Problem details:
Reproduce the entries that follow verbatim, down to the final line.

Plain-text document sources:
════════════════
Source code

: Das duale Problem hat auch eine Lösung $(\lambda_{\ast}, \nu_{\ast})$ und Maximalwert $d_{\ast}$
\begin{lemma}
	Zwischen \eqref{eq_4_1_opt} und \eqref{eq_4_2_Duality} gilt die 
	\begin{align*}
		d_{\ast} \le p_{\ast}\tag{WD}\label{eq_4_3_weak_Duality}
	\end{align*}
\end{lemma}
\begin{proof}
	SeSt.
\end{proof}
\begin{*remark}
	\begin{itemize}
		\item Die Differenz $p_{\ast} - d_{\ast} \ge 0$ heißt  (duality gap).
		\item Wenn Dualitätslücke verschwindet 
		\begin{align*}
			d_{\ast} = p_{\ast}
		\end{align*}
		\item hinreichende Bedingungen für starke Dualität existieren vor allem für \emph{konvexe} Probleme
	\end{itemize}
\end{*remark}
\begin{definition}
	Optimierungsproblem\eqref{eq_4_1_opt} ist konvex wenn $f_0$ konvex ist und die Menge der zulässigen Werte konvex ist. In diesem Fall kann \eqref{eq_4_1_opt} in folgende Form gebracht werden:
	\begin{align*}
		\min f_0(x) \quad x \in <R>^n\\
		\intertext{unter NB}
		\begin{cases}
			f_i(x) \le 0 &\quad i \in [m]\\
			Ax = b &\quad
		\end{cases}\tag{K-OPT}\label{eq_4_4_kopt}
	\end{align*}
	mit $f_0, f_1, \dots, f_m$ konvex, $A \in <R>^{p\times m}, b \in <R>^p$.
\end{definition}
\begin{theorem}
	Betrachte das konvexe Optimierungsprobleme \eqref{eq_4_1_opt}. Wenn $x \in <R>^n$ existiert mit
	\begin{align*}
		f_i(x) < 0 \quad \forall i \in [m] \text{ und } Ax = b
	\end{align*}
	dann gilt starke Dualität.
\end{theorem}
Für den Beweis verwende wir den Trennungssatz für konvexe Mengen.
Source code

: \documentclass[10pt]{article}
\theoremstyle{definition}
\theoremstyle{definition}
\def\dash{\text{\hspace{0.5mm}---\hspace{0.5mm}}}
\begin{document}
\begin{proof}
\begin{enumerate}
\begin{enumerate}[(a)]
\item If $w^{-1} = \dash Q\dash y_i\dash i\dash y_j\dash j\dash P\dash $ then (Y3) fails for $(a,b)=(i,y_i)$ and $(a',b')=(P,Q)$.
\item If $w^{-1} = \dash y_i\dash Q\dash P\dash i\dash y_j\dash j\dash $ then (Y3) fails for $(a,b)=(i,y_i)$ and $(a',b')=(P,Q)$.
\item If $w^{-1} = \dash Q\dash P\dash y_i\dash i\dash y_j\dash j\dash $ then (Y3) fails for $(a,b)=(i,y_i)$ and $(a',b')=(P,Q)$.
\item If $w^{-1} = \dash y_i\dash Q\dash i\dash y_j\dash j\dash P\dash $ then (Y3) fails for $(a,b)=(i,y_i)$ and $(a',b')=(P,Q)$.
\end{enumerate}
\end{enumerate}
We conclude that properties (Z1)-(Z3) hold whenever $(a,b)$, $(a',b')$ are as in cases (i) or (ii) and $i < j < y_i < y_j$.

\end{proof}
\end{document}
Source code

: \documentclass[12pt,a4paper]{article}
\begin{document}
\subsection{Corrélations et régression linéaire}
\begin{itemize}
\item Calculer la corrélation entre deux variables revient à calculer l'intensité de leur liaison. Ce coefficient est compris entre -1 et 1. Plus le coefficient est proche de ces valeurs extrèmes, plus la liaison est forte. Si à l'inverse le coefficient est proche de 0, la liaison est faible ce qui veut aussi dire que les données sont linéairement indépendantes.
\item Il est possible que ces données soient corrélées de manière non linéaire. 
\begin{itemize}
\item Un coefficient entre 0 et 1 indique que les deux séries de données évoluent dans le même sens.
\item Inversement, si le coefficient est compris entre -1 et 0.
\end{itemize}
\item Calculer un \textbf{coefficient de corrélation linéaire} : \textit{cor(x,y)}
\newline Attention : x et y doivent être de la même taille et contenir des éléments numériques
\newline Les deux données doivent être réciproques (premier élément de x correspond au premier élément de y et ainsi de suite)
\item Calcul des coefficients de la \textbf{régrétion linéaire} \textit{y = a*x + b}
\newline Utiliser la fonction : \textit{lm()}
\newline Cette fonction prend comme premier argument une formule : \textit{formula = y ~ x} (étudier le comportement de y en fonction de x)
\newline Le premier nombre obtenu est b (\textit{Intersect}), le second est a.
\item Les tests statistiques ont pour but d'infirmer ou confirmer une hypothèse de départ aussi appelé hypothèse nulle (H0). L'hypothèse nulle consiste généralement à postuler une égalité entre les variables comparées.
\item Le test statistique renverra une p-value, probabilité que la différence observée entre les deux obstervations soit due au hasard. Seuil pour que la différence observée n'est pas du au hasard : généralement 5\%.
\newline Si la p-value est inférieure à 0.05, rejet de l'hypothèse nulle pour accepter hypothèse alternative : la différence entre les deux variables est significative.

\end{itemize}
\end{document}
════════════════
Solution to the exercise:
Source code

: Das duale Problem hat auch eine Lösung $(\lambda_{\ast}, \nu_{\ast})$ und Maximalwert $d_{\ast}$
\begin{lemma}
	Zwischen \eqref{eq_4_1_opt} und \eqref{eq_4_2_Duality} gilt die 
	\begin{align*}
		d_{\ast} \le p_{\ast}\tag{WD}\label{eq_4_3_weak_Duality}
	\end{align*}
\end{lemma}
\begin{proof}
	SeSt.
\end{proof}
\begin{*remark}
	\begin{itemize}
		\item Die Differenz $p_{\ast} - d_{\ast} \ge 0$ heißt  (duality gap).
		\item Wenn Dualitätslücke verschwindet 
		\begin{align*}
			d_{\ast} = p_{\ast}
		\end{align*}
		\item hinreichende Bedingungen für starke Dualität existieren vor allem für \emph{konvexe} Probleme
	\end{itemize}
\end{*remark}
\begin{definition}
	Optimierungsproblem\eqref{eq_4_1_opt} ist konvex wenn $f_0$ konvex ist und die Menge der zulässigen Werte konvex ist. In diesem Fall kann \eqref{eq_4_1_opt} in folgende Form gebracht werden:
	\begin{align*}
		\min f_0(x) \quad x \in <R>^n\\
		\intertext{unter NB}
		\begin{cases}
			f_i(x) \le 0 &\quad i \in [m]\\
			Ax = b &\quad
		\end{cases}\tag{K-OPT}\label{eq_4_4_kopt}
	\end{align*}
	mit $f_0, f_1, \dots, f_m$ konvex, $A \in <R>^{p\times m}, b \in <R>^p$.
\end{definition}
\begin{theorem}
	Betrachte das konvexe Optimierungsprobleme \eqref{eq_4_1_opt}. Wenn $x \in <R>^n$ existiert mit
	\begin{align*}
		f_i(x) < 0 \quad \forall i \in [m] \text{ und } Ax = b
	\end{align*}
	dann gilt starke Dualität.
\end{theorem}
Für den Beweis verwende wir den Trennungssatz für konvexe Mengen.
Source code

: \documentclass[10pt]{article}
\theoremstyle{definition}
\theoremstyle{definition}
\def\dash{\text{\hspace{0.5mm}---\hspace{0.5mm}}}
\begin{document}
\begin{proof}
\begin{enumerate}
\begin{enumerate}[(a)]
\item If $w^{-1} = \dash Q\dash y_i\dash i\dash y_j\dash j\dash P\dash $ then (Y3) fails for $(a,b)=(i,y_i)$ and $(a',b')=(P,Q)$.
\item If $w^{-1} = \dash y_i\dash Q\dash P\dash i\dash y_j\dash j\dash $ then (Y3) fails for $(a,b)=(i,y_i)$ and $(a',b')=(P,Q)$.
\item If $w^{-1} = \dash Q\dash P\dash y_i\dash i\dash y_j\dash j\dash $ then (Y3) fails for $(a,b)=(i,y_i)$ and $(a',b')=(P,Q)$.
\item If $w^{-1} = \dash y_i\dash Q\dash i\dash y_j\dash j\dash P\dash $ then (Y3) fails for $(a,b)=(i,y_i)$ and $(a',b')=(P,Q)$.
\end{enumerate}
\end{enumerate}
We conclude that properties (Z1)-(Z3) hold whenever $(a,b)$, $(a',b')$ are as in cases (i) or (ii) and $i < j < y_i < y_j$.

\end{proof}
\end{document}
Source code

: \documentclass[12pt,a4paper]{article}
\begin{document}
\subsection{Corrélations et régression linéaire}
\begin{itemize}
\item Calculer la corrélation entre deux variables revient à calculer l'intensité de leur liaison. Ce coefficient est compris entre -1 et 1. Plus le coefficient est proche de ces valeurs extrèmes, plus la liaison est forte. Si à l'inverse le coefficient est proche de 0, la liaison est faible ce qui veut aussi dire que les données sont linéairement indépendantes.
\item Il est possible que ces données soient corrélées de manière non linéaire. 
\begin{itemize}
\item Un coefficient entre 0 et 1 indique que les deux séries de données évoluent dans le même sens.
\item Inversement, si le coefficient est compris entre -1 et 0.
\end{itemize}
\item Calculer un \textbf{coefficient de corrélation linéaire} : \textit{cor(x,y)}
\newline Attention : x et y doivent être de la même taille et contenir des éléments numériques
\newline Les deux données doivent être réciproques (premier élément de x correspond au premier élément de y et ainsi de suite)
\item Calcul des coefficients de la \textbf{régrétion linéaire} \textit{y = a*x + b}
\newline Utiliser la fonction : \textit{lm()}
\newline Cette fonction prend comme premier argument une formule : \textit{formula = y ~ x} (étudier le comportement de y en fonction de x)
\newline Le premier nombre obtenu est b (\textit{Intersect}), le second est a.
\item Les tests statistiques ont pour but d'infirmer ou confirmer une hypothèse de départ aussi appelé hypothèse nulle (H0). L'hypothèse nulle consiste généralement à postuler une égalité entre les variables comparées.
\item Le test statistique renverra une p-value, probabilité que la différence observée entre les deux obstervations soit due au hasard. Seuil pour que la différence observée n'est pas du au hasard : généralement 5\%.
\newline Si la p-value est inférieure à 0.05, rejet de l'hypothèse nulle pour accepter hypothèse alternative : la différence entre les deux variables est significative.

\end{itemize}
\end{document}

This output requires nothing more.